* WORK TASK *
From the entries that follow, copy exactly the lines beginning at the line holding "## Table of Contents" and continuing through the line holding "- [Custom styles](#custom-styles)".

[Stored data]

____________

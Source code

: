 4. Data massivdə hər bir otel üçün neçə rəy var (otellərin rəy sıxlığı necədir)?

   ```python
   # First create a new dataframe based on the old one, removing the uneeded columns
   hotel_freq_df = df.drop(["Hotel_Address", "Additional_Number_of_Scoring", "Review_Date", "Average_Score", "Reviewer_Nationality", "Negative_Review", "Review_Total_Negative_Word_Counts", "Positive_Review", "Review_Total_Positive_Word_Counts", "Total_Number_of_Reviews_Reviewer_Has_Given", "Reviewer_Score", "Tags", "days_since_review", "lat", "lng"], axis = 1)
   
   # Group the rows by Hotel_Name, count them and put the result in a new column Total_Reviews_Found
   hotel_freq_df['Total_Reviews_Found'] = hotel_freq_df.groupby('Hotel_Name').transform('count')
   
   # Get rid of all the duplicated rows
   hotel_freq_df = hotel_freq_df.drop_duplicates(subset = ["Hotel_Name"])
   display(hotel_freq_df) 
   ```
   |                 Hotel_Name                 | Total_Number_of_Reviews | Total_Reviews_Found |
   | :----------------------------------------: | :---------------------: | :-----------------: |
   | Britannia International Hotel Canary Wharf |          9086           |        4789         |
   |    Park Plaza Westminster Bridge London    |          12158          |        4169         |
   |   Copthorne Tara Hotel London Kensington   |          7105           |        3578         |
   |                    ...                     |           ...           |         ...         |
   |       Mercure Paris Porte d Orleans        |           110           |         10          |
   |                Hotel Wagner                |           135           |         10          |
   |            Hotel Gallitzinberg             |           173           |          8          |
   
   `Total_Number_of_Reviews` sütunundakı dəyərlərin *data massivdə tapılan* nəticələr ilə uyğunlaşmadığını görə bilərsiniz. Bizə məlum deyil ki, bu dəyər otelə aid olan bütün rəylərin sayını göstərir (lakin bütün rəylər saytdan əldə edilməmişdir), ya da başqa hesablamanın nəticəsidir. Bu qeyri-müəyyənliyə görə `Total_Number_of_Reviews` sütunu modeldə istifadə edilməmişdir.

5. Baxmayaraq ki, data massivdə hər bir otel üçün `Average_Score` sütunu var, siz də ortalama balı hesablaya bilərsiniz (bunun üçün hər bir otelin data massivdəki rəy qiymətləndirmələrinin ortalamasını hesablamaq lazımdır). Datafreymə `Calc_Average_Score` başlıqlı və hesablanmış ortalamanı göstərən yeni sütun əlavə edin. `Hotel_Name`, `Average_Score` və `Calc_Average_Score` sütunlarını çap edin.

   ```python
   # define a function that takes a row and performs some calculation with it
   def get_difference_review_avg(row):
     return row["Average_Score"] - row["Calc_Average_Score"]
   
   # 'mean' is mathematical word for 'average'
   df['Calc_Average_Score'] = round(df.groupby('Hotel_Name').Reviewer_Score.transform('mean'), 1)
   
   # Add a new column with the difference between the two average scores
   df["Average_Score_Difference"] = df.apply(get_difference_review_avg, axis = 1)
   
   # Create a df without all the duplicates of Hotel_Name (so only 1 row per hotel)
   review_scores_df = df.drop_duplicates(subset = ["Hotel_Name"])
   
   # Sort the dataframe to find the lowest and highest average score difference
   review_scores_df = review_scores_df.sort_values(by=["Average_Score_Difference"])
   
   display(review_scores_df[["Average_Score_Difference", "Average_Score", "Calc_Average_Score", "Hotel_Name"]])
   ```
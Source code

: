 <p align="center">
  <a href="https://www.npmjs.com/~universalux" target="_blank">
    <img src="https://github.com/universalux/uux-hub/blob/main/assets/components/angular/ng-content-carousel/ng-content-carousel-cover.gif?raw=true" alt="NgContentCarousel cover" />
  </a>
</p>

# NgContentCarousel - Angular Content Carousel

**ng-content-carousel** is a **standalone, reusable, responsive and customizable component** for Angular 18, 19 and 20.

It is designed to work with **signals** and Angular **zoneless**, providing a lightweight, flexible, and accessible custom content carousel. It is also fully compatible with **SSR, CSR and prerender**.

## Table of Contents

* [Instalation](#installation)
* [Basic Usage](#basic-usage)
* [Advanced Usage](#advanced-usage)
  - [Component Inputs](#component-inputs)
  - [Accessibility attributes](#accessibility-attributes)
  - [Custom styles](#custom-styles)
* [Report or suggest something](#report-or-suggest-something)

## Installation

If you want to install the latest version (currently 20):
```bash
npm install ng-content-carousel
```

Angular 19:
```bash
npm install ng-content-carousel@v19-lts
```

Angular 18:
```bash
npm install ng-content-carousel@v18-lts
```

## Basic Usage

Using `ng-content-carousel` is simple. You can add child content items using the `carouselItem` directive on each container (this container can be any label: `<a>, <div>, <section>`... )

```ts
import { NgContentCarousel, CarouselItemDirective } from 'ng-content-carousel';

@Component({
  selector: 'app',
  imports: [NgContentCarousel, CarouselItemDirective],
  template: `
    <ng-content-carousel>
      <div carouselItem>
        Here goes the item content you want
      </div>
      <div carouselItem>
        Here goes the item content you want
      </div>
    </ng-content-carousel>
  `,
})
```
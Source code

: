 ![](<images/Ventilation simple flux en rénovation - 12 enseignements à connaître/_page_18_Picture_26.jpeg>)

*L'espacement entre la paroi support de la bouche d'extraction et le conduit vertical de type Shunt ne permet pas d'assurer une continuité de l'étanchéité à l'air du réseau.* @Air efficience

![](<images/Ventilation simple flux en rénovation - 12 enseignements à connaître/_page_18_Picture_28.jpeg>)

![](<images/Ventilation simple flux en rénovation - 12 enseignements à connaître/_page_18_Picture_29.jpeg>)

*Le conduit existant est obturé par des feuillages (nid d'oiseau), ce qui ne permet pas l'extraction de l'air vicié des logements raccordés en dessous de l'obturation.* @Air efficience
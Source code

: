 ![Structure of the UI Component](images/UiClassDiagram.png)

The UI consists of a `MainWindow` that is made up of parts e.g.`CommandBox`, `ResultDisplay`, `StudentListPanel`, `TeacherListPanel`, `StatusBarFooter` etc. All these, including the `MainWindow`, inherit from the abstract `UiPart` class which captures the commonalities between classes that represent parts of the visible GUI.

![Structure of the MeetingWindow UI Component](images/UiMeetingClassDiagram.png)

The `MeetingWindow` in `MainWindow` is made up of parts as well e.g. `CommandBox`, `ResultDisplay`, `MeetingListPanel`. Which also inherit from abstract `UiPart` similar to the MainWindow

____________

* TASK ANSWER *
## Table of Contents

* [Instalation](#installation)
* [Basic Usage](#basic-usage)
* [Advanced Usage](#advanced-usage)
  - [Component Inputs](#component-inputs)
  - [Accessibility attributes](#accessibility-attributes)
  - [Custom styles](#custom-styles)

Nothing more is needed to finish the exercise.